== Available data

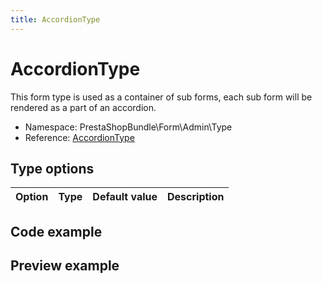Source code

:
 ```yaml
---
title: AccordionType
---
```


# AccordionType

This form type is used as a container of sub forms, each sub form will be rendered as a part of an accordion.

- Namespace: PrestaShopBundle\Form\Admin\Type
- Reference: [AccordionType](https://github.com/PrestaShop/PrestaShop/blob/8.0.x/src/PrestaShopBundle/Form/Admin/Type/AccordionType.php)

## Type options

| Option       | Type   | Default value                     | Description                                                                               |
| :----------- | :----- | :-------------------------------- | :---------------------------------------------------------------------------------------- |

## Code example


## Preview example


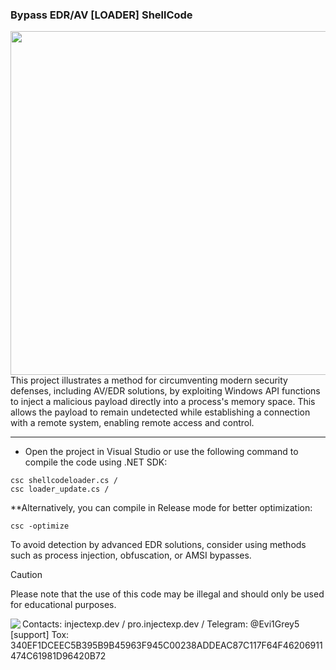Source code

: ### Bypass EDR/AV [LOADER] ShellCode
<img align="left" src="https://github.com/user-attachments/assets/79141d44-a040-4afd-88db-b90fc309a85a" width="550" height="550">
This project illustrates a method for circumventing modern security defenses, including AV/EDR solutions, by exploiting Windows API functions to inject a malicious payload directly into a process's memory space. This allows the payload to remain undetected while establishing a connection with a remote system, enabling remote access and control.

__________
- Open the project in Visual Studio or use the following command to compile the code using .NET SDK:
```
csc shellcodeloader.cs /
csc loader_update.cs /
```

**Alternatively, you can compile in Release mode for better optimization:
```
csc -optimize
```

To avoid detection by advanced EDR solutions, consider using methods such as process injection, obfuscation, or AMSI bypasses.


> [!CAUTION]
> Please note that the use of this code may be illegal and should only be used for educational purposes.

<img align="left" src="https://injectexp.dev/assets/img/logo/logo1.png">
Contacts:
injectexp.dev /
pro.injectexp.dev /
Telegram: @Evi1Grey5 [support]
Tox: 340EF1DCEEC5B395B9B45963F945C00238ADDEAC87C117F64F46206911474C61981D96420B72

====

- Goal of the exercise -
Every line that holds the word "injectexp" should be copied from the records.

- Task solution -
<img align="left" src="https://injectexp.dev/assets/img/logo/logo1.png">
injectexp.dev /
pro.injectexp.dev /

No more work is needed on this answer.